Week Two: Her Long Black Hair / Pandora’s Box

So I first experienced this in Sharon’s Video and Sound class back in the start of my time here at ITP. I also had the luxury of it being a warm September day and not a freezing day in February. So I opted to throw it on and listen while I made dinner. More or less I wrapped about the same time it did. I remembered a bits from my walk in the park, and I think it adds to it in retrospect. But re-listening to it I found a few of the parts as a little too try hard and pretentious. Maybe it’s intention, maybe it’s not, but I couldn’t help but to riff some of those parts to myself ala Mystery Science Theater/Rifftrax as I cooked dinner. I really don’t have much more to say about it.

On to my assignment: Pandora’s Box.

On stained brown parchment paper a sketch in black ink of the planet Pandora and the Helios space station from the Borderlands series.

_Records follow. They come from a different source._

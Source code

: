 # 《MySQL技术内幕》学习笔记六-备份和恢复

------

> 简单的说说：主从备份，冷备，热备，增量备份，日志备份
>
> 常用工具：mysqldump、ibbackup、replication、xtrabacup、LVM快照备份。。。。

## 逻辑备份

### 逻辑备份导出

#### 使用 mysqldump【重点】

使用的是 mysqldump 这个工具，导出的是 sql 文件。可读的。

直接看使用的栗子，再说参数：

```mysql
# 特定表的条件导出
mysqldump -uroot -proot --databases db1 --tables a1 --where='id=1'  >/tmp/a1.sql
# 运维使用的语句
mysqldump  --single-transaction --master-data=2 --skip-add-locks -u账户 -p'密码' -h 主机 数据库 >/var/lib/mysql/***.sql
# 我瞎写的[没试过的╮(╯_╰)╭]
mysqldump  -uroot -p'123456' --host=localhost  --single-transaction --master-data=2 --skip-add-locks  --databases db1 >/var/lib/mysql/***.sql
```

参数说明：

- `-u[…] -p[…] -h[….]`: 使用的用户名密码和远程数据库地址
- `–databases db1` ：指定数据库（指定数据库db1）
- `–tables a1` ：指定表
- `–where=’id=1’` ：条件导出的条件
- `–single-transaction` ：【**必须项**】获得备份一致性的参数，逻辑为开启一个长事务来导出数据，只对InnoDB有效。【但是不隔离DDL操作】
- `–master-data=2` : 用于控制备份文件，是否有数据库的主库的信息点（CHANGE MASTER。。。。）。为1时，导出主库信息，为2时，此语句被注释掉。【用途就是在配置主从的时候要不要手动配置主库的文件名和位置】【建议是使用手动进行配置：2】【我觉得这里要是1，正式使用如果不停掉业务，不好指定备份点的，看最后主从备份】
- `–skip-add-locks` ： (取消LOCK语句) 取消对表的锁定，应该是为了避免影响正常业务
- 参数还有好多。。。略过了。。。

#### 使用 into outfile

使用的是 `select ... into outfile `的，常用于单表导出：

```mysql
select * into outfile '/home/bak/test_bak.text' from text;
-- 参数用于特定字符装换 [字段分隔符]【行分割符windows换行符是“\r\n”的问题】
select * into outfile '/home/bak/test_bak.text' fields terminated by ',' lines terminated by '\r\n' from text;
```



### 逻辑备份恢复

So as many of you might now, I am in the Borderlands fandom, and figured my narrative would focus on the planet Pandora, which is way different than the Pandora of James Cameron’s imagination.  To summarize: Pandora is  a planet said to be filled with these fabled “Vaults”– storehouses of ancient alien technologies from the long-gone Eridian race. Cutthroat corporations have sequentially colonized the planet with prison labor and colonists trying to strike it  rich (not unlike Earth’s gold rush), as well as all kinds of mercenaries and treasure seekers known as “Vault Hunters”. Paired with dangerous and carnivorous beasts, flash freezes and other anomalous weather, leaving the planet’s civilization (or lack thereof) to be dangerous and unpredictable, chaotic.

It is in this framing I set my story. Following the fall of Hyperion, the latest corporation to control it, an intrepid, if a little eccentric xenostudies expert finds her way to the plane and its moon, Elpis, to collect curiosities and relics for examination and display to the outer galaxies. And  thus is the story of Pandora’s box, a mini wunderkammer, or cabinet of wonder set to the theme of the Borderlands universe.On a background of black fabric there is a wooden box with antique brass fixtures. In its center is a vault symbol etched into it.

A wooden box is open on top of a wooden table. The inside is lined with purple velvet. To the left is a light blue bag, to the center a necklace of natural looking turquoise and purple beads. To the right is a glass mason jar filled with grey stone and sand.

On a black background there are eight iridescent rocks shining in colors from grey to blue, purple, and gold.

Contained in the blue satchel  is fragments from a Vault Key.  As to which Vault, is anyone’s guess. Searching for some form of provenance has been difficult and unreliable. Some say it was fragments of the Destroyer’s key, recovered by Hyperion after taking over the planet from Atlas, others still claim it was from the key of Vault of the Warrior, recovered by some of the planet’s freedom fighters as victory souvenirs commemorating the destruction of Hyperion and their control of the planet. Needless to say even fragments from a relic that could be tens of thousands of years old is worth recovering.  The necklace is more modern, created by local craftsmen withing the last five decades.

The silver-forged vault symbol is set in a necklace of moonstone (blue) from Elpis, Pandora’s moon. and inactive eridium mined from the heart of Pandora itself.(purple). Normally such stones would be radioactive and have their tell-tale glow, but the necklace does not glow, nor sets of the Geiger counter outside of average radiation.  Very likely this was made as a means of carrying currency discretely as opposed to some souvenir, as in some communities things are traded in eridium and/or moonstones.

The jar contains fragments rumored to be the Vault of the Sentinel, opened on Elpis. Opened sometime during a period when the planet was controlled by the Dahl Corporation, there is little left of the Vault but crumbling ruins, radioactivity, and pervasive ground quakes and instability on the moon. Others still say it is simply just geologic samples from the moon, a worthless jar of space rock.